> _Task to complete_:
Before you reproduce the entries that follow, strip out any image they contain and keep the rest exact.

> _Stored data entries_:
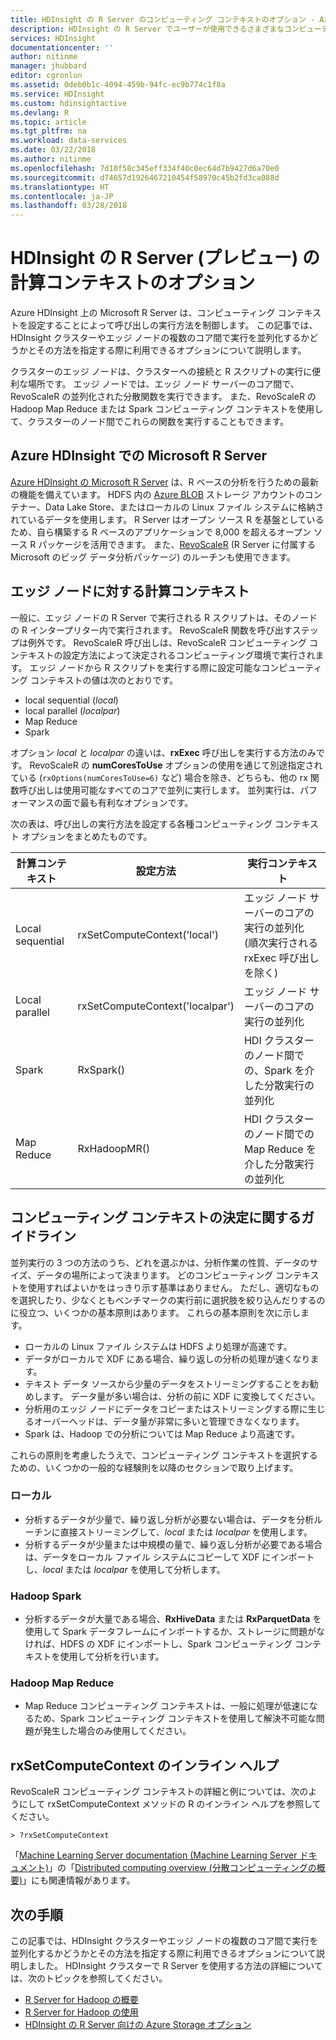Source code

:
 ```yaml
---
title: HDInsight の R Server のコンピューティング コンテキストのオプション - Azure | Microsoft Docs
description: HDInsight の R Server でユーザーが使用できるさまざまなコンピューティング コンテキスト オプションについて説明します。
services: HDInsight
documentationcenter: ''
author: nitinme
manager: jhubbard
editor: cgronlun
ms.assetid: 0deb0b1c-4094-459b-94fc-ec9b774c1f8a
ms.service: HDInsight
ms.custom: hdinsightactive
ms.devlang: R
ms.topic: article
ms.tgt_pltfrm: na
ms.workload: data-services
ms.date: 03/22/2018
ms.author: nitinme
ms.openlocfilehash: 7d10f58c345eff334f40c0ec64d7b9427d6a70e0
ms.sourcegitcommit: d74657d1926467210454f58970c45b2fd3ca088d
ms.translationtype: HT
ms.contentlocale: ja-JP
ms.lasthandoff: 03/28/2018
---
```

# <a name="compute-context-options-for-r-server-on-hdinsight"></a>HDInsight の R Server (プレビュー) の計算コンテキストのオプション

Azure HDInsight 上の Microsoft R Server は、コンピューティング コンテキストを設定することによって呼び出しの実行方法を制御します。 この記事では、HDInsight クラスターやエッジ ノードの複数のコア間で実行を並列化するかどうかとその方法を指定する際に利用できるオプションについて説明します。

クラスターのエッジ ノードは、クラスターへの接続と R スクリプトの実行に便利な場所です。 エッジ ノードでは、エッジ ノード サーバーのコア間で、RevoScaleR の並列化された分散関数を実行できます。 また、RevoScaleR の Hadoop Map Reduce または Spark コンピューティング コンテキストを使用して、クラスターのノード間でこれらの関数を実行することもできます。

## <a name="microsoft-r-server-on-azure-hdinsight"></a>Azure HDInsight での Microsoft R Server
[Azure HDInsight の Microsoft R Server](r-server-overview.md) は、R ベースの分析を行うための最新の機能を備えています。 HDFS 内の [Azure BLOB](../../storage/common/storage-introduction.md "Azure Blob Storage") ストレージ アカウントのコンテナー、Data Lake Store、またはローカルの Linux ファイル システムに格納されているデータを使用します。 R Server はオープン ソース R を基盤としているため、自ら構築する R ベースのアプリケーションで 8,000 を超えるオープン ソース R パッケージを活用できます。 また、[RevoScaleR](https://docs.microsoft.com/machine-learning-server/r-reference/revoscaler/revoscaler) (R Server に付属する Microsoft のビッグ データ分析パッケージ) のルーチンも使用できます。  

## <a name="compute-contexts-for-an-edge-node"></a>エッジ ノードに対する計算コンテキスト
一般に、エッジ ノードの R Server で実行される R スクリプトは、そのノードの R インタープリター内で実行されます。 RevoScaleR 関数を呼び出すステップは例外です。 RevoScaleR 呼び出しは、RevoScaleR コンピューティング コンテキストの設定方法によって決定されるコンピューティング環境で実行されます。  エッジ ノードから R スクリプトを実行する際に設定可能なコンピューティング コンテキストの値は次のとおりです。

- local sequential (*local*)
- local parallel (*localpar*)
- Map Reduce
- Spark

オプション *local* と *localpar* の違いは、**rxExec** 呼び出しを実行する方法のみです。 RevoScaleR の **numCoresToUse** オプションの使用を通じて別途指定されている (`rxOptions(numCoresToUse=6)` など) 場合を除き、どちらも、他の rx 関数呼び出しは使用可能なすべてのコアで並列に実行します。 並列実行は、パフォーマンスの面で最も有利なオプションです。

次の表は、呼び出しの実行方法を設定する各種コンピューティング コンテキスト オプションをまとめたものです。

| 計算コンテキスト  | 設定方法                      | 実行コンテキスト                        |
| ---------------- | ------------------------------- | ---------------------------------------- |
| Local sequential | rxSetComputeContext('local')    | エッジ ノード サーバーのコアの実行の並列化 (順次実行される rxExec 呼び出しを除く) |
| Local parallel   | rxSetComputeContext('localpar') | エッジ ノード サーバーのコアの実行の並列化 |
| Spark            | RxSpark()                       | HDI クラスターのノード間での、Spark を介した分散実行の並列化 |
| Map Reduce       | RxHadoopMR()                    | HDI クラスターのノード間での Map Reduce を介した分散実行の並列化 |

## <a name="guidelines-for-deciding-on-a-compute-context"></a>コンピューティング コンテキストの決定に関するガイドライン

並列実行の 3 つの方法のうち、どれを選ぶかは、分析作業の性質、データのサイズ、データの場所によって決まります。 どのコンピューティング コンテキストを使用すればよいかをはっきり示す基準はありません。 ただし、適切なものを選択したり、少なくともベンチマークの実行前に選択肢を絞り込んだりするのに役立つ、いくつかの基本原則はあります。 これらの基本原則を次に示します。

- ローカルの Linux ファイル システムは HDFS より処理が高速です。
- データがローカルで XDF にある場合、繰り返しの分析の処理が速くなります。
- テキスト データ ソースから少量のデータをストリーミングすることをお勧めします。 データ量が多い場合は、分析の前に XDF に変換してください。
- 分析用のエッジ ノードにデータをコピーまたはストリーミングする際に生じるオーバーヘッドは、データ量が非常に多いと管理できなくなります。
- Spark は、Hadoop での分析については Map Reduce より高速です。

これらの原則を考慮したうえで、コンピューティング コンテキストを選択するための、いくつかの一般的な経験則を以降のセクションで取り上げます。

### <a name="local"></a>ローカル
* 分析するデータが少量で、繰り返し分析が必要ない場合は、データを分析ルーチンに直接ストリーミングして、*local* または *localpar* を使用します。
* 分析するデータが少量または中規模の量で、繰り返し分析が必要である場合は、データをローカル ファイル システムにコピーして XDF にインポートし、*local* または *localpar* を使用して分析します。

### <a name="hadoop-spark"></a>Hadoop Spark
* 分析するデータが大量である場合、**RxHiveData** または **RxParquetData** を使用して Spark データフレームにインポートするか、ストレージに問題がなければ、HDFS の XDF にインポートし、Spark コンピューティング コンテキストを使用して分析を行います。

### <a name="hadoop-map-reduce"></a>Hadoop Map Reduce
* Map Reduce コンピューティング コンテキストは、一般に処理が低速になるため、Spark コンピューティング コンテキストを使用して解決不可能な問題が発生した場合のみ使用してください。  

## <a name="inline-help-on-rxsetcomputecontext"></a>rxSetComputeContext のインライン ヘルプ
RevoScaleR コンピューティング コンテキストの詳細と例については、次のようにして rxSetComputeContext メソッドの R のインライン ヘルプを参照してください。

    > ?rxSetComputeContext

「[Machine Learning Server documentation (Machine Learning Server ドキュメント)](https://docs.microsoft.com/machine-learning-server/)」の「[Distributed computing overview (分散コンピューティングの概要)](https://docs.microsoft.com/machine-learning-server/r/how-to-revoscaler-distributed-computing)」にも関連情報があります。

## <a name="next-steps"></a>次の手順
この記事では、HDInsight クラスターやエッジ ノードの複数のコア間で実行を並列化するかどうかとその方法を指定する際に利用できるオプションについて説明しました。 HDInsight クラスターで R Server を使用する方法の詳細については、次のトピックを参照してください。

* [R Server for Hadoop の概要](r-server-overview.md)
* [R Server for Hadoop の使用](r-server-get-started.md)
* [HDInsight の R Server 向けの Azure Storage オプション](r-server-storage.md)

> _Reply to the task_:
Source code

:
 ```yaml
---
title: HDInsight の R Server のコンピューティング コンテキストのオプション - Azure | Microsoft Docs
description: HDInsight の R Server でユーザーが使用できるさまざまなコンピューティング コンテキスト オプションについて説明します。
services: HDInsight
documentationcenter: ''
author: nitinme
manager: jhubbard
editor: cgronlun
ms.assetid: 0deb0b1c-4094-459b-94fc-ec9b774c1f8a
ms.service: HDInsight
ms.custom: hdinsightactive
ms.devlang: R
ms.topic: article
ms.tgt_pltfrm: na
ms.workload: data-services
ms.date: 03/22/2018
ms.author: nitinme
ms.openlocfilehash: 7d10f58c345eff334f40c0ec64d7b9427d6a70e0
ms.sourcegitcommit: d74657d1926467210454f58970c45b2fd3ca088d
ms.translationtype: HT
ms.contentlocale: ja-JP
ms.lasthandoff: 03/28/2018
---
```

# <a name="compute-context-options-for-r-server-on-hdinsight"></a>HDInsight の R Server (プレビュー) の計算コンテキストのオプション

Azure HDInsight 上の Microsoft R Server は、コンピューティング コンテキストを設定することによって呼び出しの実行方法を制御します。 この記事では、HDInsight クラスターやエッジ ノードの複数のコア間で実行を並列化するかどうかとその方法を指定する際に利用できるオプションについて説明します。

クラスターのエッジ ノードは、クラスターへの接続と R スクリプトの実行に便利な場所です。 エッジ ノードでは、エッジ ノード サーバーのコア間で、RevoScaleR の並列化された分散関数を実行できます。 また、RevoScaleR の Hadoop Map Reduce または Spark コンピューティング コンテキストを使用して、クラスターのノード間でこれらの関数を実行することもできます。

## <a name="microsoft-r-server-on-azure-hdinsight"></a>Azure HDInsight での Microsoft R Server
[Azure HDInsight の Microsoft R Server](r-server-overview.md) は、R ベースの分析を行うための最新の機能を備えています。 HDFS 内の [Azure BLOB](../../storage/common/storage-introduction.md "Azure Blob Storage") ストレージ アカウントのコンテナー、Data Lake Store、またはローカルの Linux ファイル システムに格納されているデータを使用します。 R Server はオープン ソース R を基盤としているため、自ら構築する R ベースのアプリケーションで 8,000 を超えるオープン ソース R パッケージを活用できます。 また、[RevoScaleR](https://docs.microsoft.com/machine-learning-server/r-reference/revoscaler/revoscaler) (R Server に付属する Microsoft のビッグ データ分析パッケージ) のルーチンも使用できます。  

## <a name="compute-contexts-for-an-edge-node"></a>エッジ ノードに対する計算コンテキスト
一般に、エッジ ノードの R Server で実行される R スクリプトは、そのノードの R インタープリター内で実行されます。 RevoScaleR 関数を呼び出すステップは例外です。 RevoScaleR 呼び出しは、RevoScaleR コンピューティング コンテキストの設定方法によって決定されるコンピューティング環境で実行されます。  エッジ ノードから R スクリプトを実行する際に設定可能なコンピューティング コンテキストの値は次のとおりです。

- local sequential (*local*)
- local parallel (*localpar*)
- Map Reduce
- Spark

オプション *local* と *localpar* の違いは、**rxExec** 呼び出しを実行する方法のみです。 RevoScaleR の **numCoresToUse** オプションの使用を通じて別途指定されている (`rxOptions(numCoresToUse=6)` など) 場合を除き、どちらも、他の rx 関数呼び出しは使用可能なすべてのコアで並列に実行します。 並列実行は、パフォーマンスの面で最も有利なオプションです。

次の表は、呼び出しの実行方法を設定する各種コンピューティング コンテキスト オプションをまとめたものです。

| 計算コンテキスト  | 設定方法                      | 実行コンテキスト                        |
| ---------------- | ------------------------------- | ---------------------------------------- |
| Local sequential | rxSetComputeContext('local')    | エッジ ノード サーバーのコアの実行の並列化 (順次実行される rxExec 呼び出しを除く) |
| Local parallel   | rxSetComputeContext('localpar') | エッジ ノード サーバーのコアの実行の並列化 |
| Spark            | RxSpark()                       | HDI クラスターのノード間での、Spark を介した分散実行の並列化 |
| Map Reduce       | RxHadoopMR()                    | HDI クラスターのノード間での Map Reduce を介した分散実行の並列化 |

## <a name="guidelines-for-deciding-on-a-compute-context"></a>コンピューティング コンテキストの決定に関するガイドライン

並列実行の 3 つの方法のうち、どれを選ぶかは、分析作業の性質、データのサイズ、データの場所によって決まります。 どのコンピューティング コンテキストを使用すればよいかをはっきり示す基準はありません。 ただし、適切なものを選択したり、少なくともベンチマークの実行前に選択肢を絞り込んだりするのに役立つ、いくつかの基本原則はあります。 これらの基本原則を次に示します。

- ローカルの Linux ファイル システムは HDFS より処理が高速です。
- データがローカルで XDF にある場合、繰り返しの分析の処理が速くなります。
- テキスト データ ソースから少量のデータをストリーミングすることをお勧めします。 データ量が多い場合は、分析の前に XDF に変換してください。
- 分析用のエッジ ノードにデータをコピーまたはストリーミングする際に生じるオーバーヘッドは、データ量が非常に多いと管理できなくなります。
- Spark は、Hadoop での分析については Map Reduce より高速です。

これらの原則を考慮したうえで、コンピューティング コンテキストを選択するための、いくつかの一般的な経験則を以降のセクションで取り上げます。

### <a name="local"></a>ローカル
* 分析するデータが少量で、繰り返し分析が必要ない場合は、データを分析ルーチンに直接ストリーミングして、*local* または *localpar* を使用します。
* 分析するデータが少量または中規模の量で、繰り返し分析が必要である場合は、データをローカル ファイル システムにコピーして XDF にインポートし、*local* または *localpar* を使用して分析します。

### <a name="hadoop-spark"></a>Hadoop Spark
* 分析するデータが大量である場合、**RxHiveData** または **RxParquetData** を使用して Spark データフレームにインポートするか、ストレージに問題がなければ、HDFS の XDF にインポートし、Spark コンピューティング コンテキストを使用して分析を行います。

### <a name="hadoop-map-reduce"></a>Hadoop Map Reduce
* Map Reduce コンピューティング コンテキストは、一般に処理が低速になるため、Spark コンピューティング コンテキストを使用して解決不可能な問題が発生した場合のみ使用してください。  

## <a name="inline-help-on-rxsetcomputecontext"></a>rxSetComputeContext のインライン ヘルプ
RevoScaleR コンピューティング コンテキストの詳細と例については、次のようにして rxSetComputeContext メソッドの R のインライン ヘルプを参照してください。

    > ?rxSetComputeContext

「[Machine Learning Server documentation (Machine Learning Server ドキュメント)](https://docs.microsoft.com/machine-learning-server/)」の「[Distributed computing overview (分散コンピューティングの概要)](https://docs.microsoft.com/machine-learning-server/r/how-to-revoscaler-distributed-computing)」にも関連情報があります。

## <a name="next-steps"></a>次の手順
この記事では、HDInsight クラスターやエッジ ノードの複数のコア間で実行を並列化するかどうかとその方法を指定する際に利用できるオプションについて説明しました。 HDInsight クラスターで R Server を使用する方法の詳細については、次のトピックを参照してください。

* [R Server for Hadoop の概要](r-server-overview.md)
* [R Server for Hadoop の使用](r-server-get-started.md)
* [HDInsight の R Server 向けの Azure Storage オプション](r-server-storage.md)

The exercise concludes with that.